Stored data entries

──────────

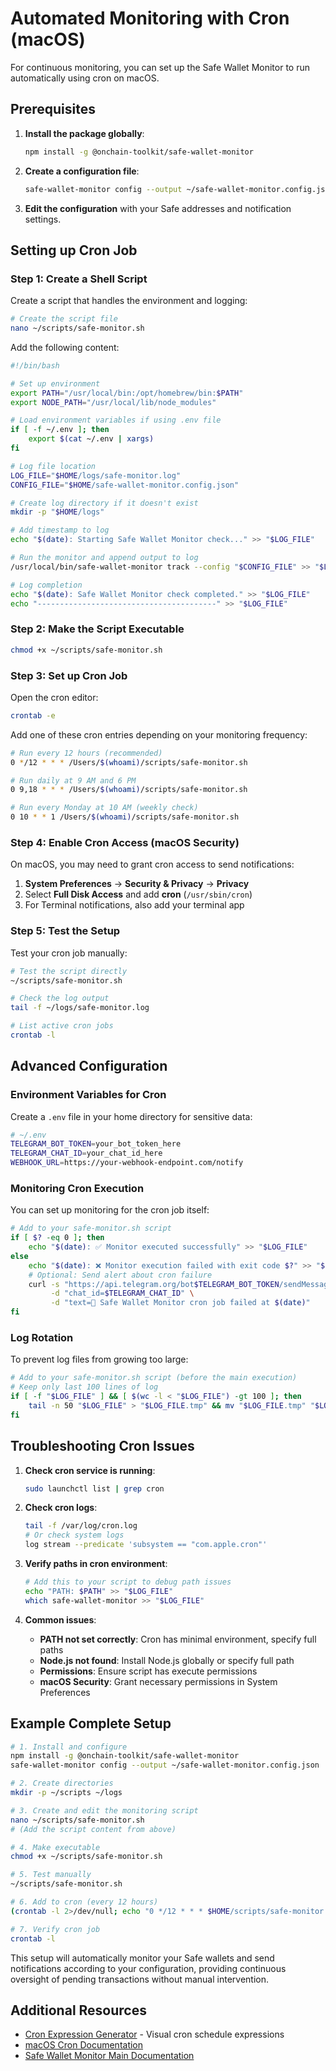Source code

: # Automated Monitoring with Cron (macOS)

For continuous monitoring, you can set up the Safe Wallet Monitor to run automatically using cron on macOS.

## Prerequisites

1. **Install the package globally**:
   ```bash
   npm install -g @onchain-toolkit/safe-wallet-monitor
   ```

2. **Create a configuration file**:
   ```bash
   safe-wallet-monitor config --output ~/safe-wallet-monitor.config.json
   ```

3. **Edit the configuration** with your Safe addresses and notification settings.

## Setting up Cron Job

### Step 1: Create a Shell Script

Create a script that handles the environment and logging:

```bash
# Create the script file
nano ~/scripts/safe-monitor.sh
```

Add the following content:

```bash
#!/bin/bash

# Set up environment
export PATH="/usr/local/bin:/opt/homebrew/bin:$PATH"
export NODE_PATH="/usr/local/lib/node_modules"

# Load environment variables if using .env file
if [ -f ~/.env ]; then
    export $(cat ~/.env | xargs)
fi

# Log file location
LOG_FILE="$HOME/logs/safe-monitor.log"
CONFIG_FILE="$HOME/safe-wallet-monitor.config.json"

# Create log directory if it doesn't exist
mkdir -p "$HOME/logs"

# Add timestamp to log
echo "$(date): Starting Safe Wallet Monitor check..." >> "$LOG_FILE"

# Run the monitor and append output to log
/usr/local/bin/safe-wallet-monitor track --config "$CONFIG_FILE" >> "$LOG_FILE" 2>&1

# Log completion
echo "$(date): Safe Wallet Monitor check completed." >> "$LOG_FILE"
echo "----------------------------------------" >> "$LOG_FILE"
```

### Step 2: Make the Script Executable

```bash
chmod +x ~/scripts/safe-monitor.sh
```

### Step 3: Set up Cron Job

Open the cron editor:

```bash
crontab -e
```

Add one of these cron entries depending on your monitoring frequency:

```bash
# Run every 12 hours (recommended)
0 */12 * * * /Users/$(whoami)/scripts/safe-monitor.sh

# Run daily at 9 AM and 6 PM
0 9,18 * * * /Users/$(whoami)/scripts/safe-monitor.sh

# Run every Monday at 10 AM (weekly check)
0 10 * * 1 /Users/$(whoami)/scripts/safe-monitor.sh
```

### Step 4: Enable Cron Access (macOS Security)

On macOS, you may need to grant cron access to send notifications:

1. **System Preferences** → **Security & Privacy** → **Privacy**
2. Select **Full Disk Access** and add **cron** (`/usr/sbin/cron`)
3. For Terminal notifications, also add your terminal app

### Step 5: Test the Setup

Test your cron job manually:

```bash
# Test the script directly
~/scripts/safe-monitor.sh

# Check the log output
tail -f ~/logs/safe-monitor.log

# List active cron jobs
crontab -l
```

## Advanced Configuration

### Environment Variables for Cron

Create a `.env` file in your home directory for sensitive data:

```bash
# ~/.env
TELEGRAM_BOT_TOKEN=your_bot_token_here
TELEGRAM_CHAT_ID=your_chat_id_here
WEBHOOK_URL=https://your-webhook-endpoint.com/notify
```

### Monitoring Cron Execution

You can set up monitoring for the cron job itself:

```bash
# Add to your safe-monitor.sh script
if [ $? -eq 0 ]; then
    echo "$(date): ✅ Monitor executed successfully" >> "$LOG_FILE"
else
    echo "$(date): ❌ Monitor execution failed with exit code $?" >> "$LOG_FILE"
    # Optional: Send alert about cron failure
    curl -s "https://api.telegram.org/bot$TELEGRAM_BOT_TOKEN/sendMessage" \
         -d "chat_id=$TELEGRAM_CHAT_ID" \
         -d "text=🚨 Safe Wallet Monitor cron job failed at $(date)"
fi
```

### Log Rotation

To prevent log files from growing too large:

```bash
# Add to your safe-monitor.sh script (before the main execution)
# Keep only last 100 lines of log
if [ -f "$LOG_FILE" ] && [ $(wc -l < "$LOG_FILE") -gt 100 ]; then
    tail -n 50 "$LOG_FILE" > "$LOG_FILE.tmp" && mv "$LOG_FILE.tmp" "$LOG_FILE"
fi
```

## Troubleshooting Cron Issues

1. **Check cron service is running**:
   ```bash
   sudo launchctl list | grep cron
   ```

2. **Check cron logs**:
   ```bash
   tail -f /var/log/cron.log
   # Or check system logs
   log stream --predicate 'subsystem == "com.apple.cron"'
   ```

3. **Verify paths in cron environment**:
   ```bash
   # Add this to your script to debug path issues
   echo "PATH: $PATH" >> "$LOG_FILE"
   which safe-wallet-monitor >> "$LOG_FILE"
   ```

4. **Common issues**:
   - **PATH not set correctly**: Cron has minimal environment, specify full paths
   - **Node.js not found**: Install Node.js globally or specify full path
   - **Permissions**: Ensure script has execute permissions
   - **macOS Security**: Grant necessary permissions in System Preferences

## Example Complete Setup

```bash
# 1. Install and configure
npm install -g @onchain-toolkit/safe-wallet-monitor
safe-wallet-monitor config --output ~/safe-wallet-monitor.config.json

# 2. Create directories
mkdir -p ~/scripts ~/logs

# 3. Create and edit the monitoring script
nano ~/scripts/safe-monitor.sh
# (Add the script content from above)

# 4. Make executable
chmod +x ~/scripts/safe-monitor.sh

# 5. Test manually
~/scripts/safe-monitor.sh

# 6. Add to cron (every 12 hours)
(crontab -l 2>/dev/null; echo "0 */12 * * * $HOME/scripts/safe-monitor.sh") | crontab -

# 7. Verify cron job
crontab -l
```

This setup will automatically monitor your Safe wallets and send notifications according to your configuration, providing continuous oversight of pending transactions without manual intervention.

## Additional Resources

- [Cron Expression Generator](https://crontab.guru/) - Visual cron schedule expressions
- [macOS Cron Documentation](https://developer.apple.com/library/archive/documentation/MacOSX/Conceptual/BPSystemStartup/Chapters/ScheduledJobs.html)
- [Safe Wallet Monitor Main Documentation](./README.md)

──────────

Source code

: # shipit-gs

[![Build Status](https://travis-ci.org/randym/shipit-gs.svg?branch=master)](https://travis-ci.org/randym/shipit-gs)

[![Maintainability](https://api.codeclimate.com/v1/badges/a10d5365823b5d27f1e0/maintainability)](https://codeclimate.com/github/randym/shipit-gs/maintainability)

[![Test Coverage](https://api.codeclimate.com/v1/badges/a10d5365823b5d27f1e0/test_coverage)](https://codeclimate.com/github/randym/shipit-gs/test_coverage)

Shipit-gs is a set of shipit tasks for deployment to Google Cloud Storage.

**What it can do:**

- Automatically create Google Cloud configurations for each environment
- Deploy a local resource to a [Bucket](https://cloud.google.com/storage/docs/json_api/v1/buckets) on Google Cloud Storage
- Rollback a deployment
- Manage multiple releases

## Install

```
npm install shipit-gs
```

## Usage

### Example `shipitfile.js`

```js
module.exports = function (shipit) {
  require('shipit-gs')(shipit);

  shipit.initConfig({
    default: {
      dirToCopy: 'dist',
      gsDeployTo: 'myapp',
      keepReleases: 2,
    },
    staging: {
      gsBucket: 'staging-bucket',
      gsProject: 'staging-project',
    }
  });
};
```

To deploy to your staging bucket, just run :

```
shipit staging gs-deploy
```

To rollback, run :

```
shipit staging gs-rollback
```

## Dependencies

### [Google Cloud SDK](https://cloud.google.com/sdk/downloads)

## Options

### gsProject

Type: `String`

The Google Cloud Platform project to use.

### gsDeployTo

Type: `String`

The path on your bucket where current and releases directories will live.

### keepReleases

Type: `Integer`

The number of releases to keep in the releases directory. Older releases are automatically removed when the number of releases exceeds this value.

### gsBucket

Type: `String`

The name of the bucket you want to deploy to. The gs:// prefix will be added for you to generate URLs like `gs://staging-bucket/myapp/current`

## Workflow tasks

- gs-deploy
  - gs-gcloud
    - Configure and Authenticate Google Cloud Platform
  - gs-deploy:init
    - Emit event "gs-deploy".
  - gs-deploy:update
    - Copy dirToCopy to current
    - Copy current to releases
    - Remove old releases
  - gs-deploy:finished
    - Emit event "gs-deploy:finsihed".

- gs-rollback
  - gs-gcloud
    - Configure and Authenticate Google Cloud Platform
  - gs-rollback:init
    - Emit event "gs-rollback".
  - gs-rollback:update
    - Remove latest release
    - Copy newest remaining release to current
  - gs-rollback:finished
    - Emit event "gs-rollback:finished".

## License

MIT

──────────

- _Exercise instructions_
Copy the lines that hold the word "whoami". Take them from the records above.

- _Output for this exercise_
0 */12 * * * /Users/$(whoami)/scripts/safe-monitor.sh
0 9,18 * * * /Users/$(whoami)/scripts/safe-monitor.sh
0 10 * * 1 /Users/$(whoami)/scripts/safe-monitor.sh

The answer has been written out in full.